- [DATA IN THIS EXERCISE]
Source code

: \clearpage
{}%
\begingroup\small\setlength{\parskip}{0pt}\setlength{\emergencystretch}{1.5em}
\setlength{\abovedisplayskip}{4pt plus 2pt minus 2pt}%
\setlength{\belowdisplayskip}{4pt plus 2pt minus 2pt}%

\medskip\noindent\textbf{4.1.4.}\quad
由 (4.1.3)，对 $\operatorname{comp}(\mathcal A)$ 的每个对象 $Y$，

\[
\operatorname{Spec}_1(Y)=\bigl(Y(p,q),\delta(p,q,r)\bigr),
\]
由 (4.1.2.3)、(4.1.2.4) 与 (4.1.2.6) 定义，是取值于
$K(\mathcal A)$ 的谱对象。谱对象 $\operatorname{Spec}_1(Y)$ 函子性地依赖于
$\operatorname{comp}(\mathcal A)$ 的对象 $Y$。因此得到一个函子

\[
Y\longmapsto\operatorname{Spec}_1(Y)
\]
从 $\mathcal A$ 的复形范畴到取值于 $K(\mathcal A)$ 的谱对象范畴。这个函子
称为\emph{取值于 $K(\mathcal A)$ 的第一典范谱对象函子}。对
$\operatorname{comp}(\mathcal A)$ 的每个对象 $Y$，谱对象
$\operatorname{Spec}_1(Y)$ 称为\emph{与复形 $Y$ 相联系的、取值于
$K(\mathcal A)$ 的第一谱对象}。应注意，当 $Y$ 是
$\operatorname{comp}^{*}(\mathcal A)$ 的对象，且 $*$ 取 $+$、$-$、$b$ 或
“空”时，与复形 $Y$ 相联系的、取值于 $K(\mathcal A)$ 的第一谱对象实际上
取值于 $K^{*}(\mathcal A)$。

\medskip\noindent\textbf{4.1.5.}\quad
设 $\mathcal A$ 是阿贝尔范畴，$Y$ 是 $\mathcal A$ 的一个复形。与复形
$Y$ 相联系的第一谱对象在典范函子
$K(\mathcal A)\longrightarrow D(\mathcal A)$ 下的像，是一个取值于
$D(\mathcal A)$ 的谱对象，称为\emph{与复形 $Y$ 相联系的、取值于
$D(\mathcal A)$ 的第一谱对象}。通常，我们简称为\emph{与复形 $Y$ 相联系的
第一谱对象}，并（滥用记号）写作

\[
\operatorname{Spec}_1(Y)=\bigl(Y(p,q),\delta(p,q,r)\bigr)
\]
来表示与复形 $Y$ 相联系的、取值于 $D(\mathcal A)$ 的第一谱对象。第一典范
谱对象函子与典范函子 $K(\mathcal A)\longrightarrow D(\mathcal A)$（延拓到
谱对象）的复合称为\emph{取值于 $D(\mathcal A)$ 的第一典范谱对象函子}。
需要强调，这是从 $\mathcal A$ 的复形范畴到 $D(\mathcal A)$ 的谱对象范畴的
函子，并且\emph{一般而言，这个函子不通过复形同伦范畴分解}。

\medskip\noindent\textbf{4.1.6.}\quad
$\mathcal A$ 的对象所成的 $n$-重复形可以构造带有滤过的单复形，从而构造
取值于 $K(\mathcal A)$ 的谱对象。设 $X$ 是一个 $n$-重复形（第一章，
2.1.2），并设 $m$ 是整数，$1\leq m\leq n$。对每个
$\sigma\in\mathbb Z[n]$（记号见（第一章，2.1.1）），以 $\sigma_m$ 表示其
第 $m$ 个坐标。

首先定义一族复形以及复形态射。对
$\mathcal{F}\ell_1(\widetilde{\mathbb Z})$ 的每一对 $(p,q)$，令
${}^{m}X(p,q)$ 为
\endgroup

- [WORK REQUIRED]
Only the number should be given: how many lines in the entries above contain the string "Spec"?

- [TASK RESULT]
5